Gross domestic product rose an annualized 0.1 percent in the three months ended Sept. 30, economists predicted a Cabinet Office report will show Nov. 17. The world's second-largest economy contracted 3 percent in the previous quarter.
The slowdown that forced Prime Minister Taro Aso to delay elections may worsen as a global recession weakens exports, prompting companies to cut investment and hiring. Toyota Motor Corp. and Canon Inc. slashed profit forecasts in the past month as demand slows and a stronger yen erodes the value of sales.
``Marginally positive real GDP growth in the third quarter should probably be viewed as the calm before the storm,'' said Kyohei Morita, chief economist at Barclays Capital in Tokyo.
Aso, whose approval ratings have tumbled since he took office in September, last month said the government will spend 5 trillion yen ($51 billion) to help households and small businesses weather the crisis. He indicated on Oct. 30 he would postpone the election until the global turmoil subsides.

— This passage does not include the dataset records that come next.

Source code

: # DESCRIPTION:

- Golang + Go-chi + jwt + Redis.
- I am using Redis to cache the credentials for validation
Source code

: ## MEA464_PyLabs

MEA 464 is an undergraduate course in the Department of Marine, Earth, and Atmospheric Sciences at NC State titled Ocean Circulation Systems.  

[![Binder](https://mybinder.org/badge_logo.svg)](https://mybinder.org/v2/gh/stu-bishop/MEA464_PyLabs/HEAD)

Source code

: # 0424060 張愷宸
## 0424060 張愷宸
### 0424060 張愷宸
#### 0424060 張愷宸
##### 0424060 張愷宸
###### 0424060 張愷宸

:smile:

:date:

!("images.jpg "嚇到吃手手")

The Bank of Japan last month cut its key interest rate to 0.3 percent, the first reduction in seven years. It said the global slowdown and the yen's advance against the dollar have created a ``severe'' earnings environment for Japanese companies.
Stock-Market Rout
The Nikkei 225 Stock Average plunged to a 26-year low last month and has lost 43 percent this year. It slid 0.3 percent as of the lunch break in Tokyo. The yen, which climbed to a 13-year high of 90.93 against the dollar on Oct. 24, traded at 97.78.
The International Monetary Fund last week cut its world growth forecast to 2.2 percent, below the 3 percent that it says is the equivalent to a global recession. The fund expects that the U.S., Europe and Japan will shrink next year, the first simultaneous contraction since World War II.

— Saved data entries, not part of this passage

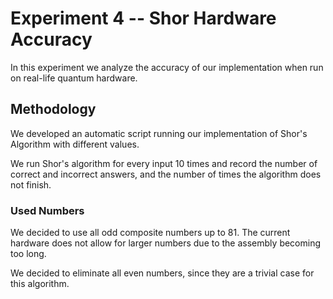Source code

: # Experiment 4 -- Shor Hardware Accuracy
In this experiment we analyze the accuracy of our implementation when run on real-life quantum hardware.

## Methodology
We developed an automatic script running our implementation of Shor's Algorithm with different values.

We run Shor's algorithm for every input 10 times and record the number of correct and incorrect answers, and the number of times the algorithm does not finish.

### Used Numbers
We decided to use all odd composite numbers up to 81. The current hardware does not allow for larger numbers due to the assembly becoming too long.

We decided to eliminate all even numbers, since they are a trivial case for this algorithm.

``We don't expect the economy to return to trend growth until the global economy shows positive signs of recovery -- no way,'' said Akira Maekawa, a senior economist at UBS AG in Tokyo. ``Until the global economy recovers Japan will have to deal with very slow, even though positive, growth rates.''
Net exports -- the difference between exports and imports - - probably failed to contribute to growth for a second quarter, robbing Japan of the engine that drove the nation's recovery from the 2001 recession, economist surveyed said.
Toyota Cuts
Toyota, which makes more than three-quarters of its sales abroad, forecast profit will fall this fiscal year by almost 70 percent. The carmaker will delay adding production capacity at a domestic plant that makes Lexus models, the Nikkei newspaper reported yesterday. The company will also lay off 3,000 workers by the end of March.
The ratio of jobs to applicants has fallen for eight months and the deteriorating profit outlook for companies is also putting pressure on wages. Winter bonuses, which typically account for about 10 percent of a fulltime worker's annual pay, will fall 2.9 percent this year, the Nikkei reported this week.
``You don't get a feel-good factor from that,'' said Jesper Koll, chief executive office at Tokyo-based hedge fund TRJ Tantallon Research Japan. Koll said he expects Japanese consumers, whose sentiment is already near the lowest level in more than 20 years, will become more frugal in coming months.
Domestic demand, which includes private consumption, business spending and housing investment, was probably flat for the quarter, economists predicted. A 2 percent drop in business spending canceled out a 3.6 percent increase in housing investment and a 0.1 percent gain in consumer spending.